The weekend has finally come.
Sabrina si anak bawang yang sejak awal didapuk menyusun itinerary liburan mereka Sabtu-Minggu ini, auto semangat empat lima menyambut hari berganti. Sebelum Subuh, ABG itu sudah heboh membangunkan teman sekamarnya, sebelum kemudian lanjut menggedor pintu kamar sebelah.
Padahal percuma saja dia membangunkan yang lain dulu, karena sekalipun mereka semua sudah siap, si kampret Mail masih harus pergi menjemput gebetannya.
"Harusnya lo bangunin Abang kesayangan lo minimal sejam sebelum bangunin yang lain sih, Sab." Agus menguap sambil membuka pintu. Rada takjub melihat cewek di depannya sudah rapi.
Maklum sih, Sabrina kan mesti gantian kamar mandi dengan Iis, jadinya harus mengalah mandi duluan kalau nggak mau jadi orang terakhir yang kelar mandi dan menghambat jadwal mereka semua.
Lalu sebelum Sabrina sempat menyahut, Agus sudah duluan melenggang ke living room dan goleran di salah satu sofa, meninggalkan cewek yang membangunkannya itu terbengong-bengong di depan pintu kamarnya.
"Menurut ngana, kenapa gue bangunin lo duluan, Mas?" Sabrina segera menyusulnya, bertanya kesal. "Biar elo bantu bangunin yang di atas, lah."
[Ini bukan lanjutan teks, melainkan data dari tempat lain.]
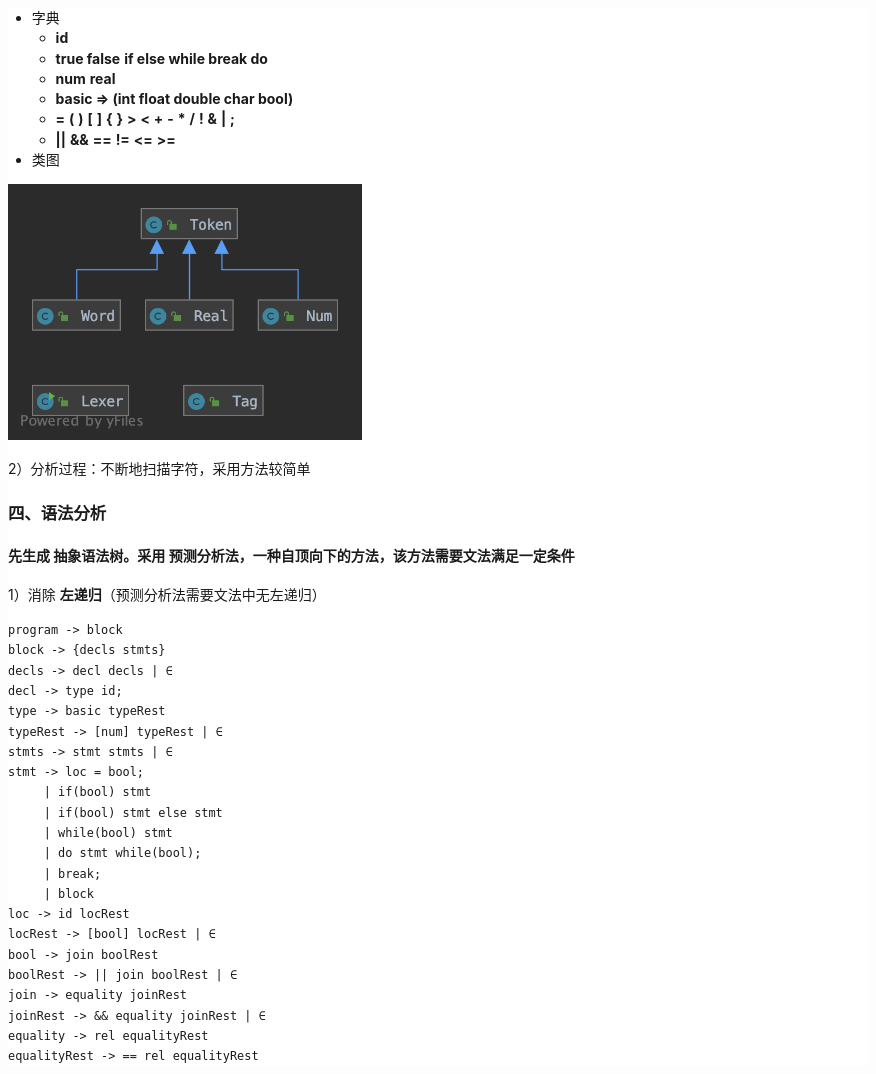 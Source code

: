 - 字典
  - **id**
  - **true false** **if else while break do**
  - **num** **real**
  - **basic => (int float double char bool)**
  - **=** **(** **)** **[** **]** **{** **}**  **>** **<** **+**  **-** **\*** **/** **!** **&** **|** **;**
  - **||** **&&** **==** **!=** **<=** **>=** 
- 类图

<img src="https://raw.githubusercontent.com/INotWant/INotWant.github.io/master/assets/images/2021-03-06/lex.png" alt="Package lex" style="zoom:60%;" />

2）分析过程：不断地扫描字符，采用方法较简单

### 四、语法分析

#### 先生成 **抽象语法树**。采用 **预测分析法**，一种自顶向下的方法，该方法需要文法满足一定条件

1）消除 **左递归**（预测分析法需要文法中无左递归）

```
program -> block
block -> {decls stmts}
decls -> decl decls | ∈
decl -> type id;
type -> basic typeRest
typeRest -> [num] typeRest | ∈
stmts -> stmt stmts | ∈
stmt -> loc = bool;
     | if(bool) stmt
     | if(bool) stmt else stmt
     | while(bool) stmt
     | do stmt while(bool);
     | break;
     | block
loc -> id locRest
locRest -> [bool] locRest | ∈
bool -> join boolRest
boolRest -> || join boolRest | ∈
join -> equality joinRest
joinRest -> && equality joinRest | ∈
equality -> rel equalityRest
equalityRest -> == rel equalityRest
```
"Elo aja siiih, sekalian." Agus menggaruk-garuk lehernya sambil merem. Satu kakinya nangkring di sandaran punggung sementara kepalanya melunglai ke bawah sofa two seater yang jelas nggak cukup menampung tubuhnya. "Sekalian minta jatah morning kiss ke Bimo."
Agus emang sialan. Sabrina berdecak.
Membangunkan Bimo sih perkara gampang. Tapi kalau Agus yang naik, bisa sekali jalan menggebrak tiga kamar. Sementara Sabrina, harus estafet menyuruh orang lain lagi karena Mail emang sebrengsek itu. Udah bangunnya susah, nggak bakal mempan digedor pintunya doang, tidurnya suka nggak pake baju pula! Jadi gimana mungkin Sabrina yang turun tangan masuk ke kamarnya? Bisa-bisa Sabrina kena sawan!
Tapi untung, sebelum Sabrina gelap mata melempar kepala Agus dengan asbak, Iis sudah peka duluan dan menggantikan urusannya, sehingga cewek itu bisa langsung ke dapur untuk membuat sarapan kilat.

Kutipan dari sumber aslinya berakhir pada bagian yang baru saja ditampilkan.